The officer carried Kristin away from the fire, and a responding firefighter went in search of Susan.

"The fire started creeping toward the forest," Kristin said. "Susan said she thought she jumped from the fire only to die in the forest."

Susan was carried out on a stretcher, and the two were transported together to the University of North Carolina Hospital Trauma Center. Neither cat has been found.

The fire burned through the apartment building in five minutes. Bumpers and windshields of cars parked in front of the building, which housed 11 families, were melted from the heat.

While no one else was hospitalized, the fire caused the death of Kristin and Susan's downstairs neighbor.

No smoke detectors sounded, Kristin said.

Two hours after the fire, Dave Pietrowicz and his wife, Deb, woke to the sound of their phone ringing. Officials with the University of North Carolina Hospital Trauma Center told Dave that his daughter was in the hospital, being treated for injuries from an apartment fire.

The two and Susan's father were at Chapel Hill by 1 p.m. that day.

In the weeks after the fire, Dave said the support of the Chapel Hill community helped the women recover.

"Kristin worked at Caribou Coffee there while she was going to school," Dave said. "There were people visiting her that she didn't know their names, but she knew what they ordered each day."

Dave added he hopes the support will continue while his daughter recovers at home, where the family will begin replacing the material items lost in the fire.

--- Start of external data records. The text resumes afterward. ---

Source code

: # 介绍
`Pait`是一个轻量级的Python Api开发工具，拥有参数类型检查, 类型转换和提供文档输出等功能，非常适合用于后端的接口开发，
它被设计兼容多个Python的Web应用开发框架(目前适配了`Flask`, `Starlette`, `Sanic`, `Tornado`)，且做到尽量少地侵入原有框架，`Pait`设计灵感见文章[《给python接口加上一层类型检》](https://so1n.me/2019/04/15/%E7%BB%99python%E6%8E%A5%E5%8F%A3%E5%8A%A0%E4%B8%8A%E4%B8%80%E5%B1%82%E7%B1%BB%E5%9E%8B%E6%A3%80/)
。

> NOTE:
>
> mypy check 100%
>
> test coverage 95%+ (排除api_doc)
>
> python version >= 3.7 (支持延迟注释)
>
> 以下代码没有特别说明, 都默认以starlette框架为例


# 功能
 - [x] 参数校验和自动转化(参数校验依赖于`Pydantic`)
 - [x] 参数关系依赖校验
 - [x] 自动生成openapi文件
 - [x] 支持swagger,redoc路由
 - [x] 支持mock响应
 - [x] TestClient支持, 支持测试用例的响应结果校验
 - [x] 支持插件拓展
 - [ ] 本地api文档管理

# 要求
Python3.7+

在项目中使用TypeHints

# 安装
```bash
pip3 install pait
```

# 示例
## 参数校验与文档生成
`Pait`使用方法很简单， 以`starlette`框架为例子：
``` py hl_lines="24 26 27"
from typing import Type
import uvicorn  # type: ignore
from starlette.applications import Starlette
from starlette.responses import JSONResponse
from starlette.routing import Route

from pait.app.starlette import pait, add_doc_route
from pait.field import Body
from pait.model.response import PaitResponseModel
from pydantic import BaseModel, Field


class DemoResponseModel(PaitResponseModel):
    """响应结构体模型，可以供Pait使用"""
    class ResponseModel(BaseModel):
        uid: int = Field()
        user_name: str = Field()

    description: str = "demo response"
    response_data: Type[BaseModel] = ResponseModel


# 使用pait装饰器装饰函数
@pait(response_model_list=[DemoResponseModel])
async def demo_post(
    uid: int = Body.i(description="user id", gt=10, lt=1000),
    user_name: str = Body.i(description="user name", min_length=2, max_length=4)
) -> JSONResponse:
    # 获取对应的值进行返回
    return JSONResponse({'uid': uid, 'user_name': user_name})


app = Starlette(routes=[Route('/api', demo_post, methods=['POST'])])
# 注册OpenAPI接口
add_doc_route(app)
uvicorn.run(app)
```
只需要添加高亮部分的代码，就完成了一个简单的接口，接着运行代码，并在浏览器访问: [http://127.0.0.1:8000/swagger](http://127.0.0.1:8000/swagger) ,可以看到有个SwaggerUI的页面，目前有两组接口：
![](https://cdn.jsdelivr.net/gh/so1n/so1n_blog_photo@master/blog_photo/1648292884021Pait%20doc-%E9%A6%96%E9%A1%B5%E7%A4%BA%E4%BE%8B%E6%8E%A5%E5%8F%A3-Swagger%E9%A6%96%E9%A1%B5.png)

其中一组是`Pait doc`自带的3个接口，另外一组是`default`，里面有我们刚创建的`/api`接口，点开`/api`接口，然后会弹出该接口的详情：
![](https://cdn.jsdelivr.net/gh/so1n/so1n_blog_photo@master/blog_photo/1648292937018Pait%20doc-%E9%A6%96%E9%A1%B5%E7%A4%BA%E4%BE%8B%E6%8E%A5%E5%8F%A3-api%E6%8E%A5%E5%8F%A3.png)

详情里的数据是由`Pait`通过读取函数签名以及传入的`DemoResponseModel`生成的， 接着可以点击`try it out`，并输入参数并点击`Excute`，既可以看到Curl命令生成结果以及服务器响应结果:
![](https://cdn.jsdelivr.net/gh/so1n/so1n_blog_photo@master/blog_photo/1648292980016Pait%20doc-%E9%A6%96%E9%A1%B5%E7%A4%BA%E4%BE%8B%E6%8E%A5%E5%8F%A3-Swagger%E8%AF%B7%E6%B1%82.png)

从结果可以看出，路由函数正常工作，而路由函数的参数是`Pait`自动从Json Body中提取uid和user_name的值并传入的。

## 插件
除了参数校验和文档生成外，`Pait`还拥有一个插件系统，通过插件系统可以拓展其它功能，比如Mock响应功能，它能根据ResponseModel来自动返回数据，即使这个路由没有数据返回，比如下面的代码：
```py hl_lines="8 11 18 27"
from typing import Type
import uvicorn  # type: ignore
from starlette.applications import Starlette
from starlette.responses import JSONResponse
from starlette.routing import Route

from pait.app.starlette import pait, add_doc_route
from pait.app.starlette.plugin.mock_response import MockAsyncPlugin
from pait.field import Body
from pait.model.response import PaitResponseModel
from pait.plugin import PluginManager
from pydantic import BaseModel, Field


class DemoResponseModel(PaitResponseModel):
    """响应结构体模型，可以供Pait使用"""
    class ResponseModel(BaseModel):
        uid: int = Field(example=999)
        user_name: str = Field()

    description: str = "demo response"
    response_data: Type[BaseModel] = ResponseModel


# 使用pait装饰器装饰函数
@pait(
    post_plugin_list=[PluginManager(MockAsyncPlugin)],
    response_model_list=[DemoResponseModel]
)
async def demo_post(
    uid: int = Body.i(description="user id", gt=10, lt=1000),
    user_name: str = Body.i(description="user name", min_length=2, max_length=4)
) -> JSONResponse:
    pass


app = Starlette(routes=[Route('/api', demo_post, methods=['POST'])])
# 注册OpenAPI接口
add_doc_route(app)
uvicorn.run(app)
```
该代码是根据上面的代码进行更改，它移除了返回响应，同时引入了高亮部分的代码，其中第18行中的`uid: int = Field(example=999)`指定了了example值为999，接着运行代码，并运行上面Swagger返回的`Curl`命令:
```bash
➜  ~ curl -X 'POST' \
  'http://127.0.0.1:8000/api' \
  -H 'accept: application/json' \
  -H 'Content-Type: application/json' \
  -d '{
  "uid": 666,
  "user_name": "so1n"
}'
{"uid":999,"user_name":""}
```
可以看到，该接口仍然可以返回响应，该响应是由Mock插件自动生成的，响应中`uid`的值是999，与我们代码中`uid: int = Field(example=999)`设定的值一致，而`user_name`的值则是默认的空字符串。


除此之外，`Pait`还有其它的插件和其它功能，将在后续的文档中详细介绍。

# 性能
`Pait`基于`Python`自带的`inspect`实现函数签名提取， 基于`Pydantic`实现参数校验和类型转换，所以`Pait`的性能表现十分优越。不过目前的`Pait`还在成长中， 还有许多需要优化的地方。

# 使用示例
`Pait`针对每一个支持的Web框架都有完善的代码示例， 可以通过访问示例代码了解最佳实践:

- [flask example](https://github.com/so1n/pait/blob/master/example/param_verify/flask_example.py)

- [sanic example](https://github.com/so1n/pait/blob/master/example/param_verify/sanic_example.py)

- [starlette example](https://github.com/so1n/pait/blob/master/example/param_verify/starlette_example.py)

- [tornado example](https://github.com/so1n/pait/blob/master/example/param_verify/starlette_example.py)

The two lost all their clothes, computers, identification and cell phones. While two fire-proof boxes were recovered, the most sentimental item -- Susan's mother's wedding ring -- is lost.

"I came within seconds of losing my daughter," Dave said. "There's literally nothing that survived that fire except for them. There's just freaking nothing."

The most important things survived the fire, Kristin added.

"We made it out alive," she said. "I don't care about any of that stuff that burned up. I just want my cat back."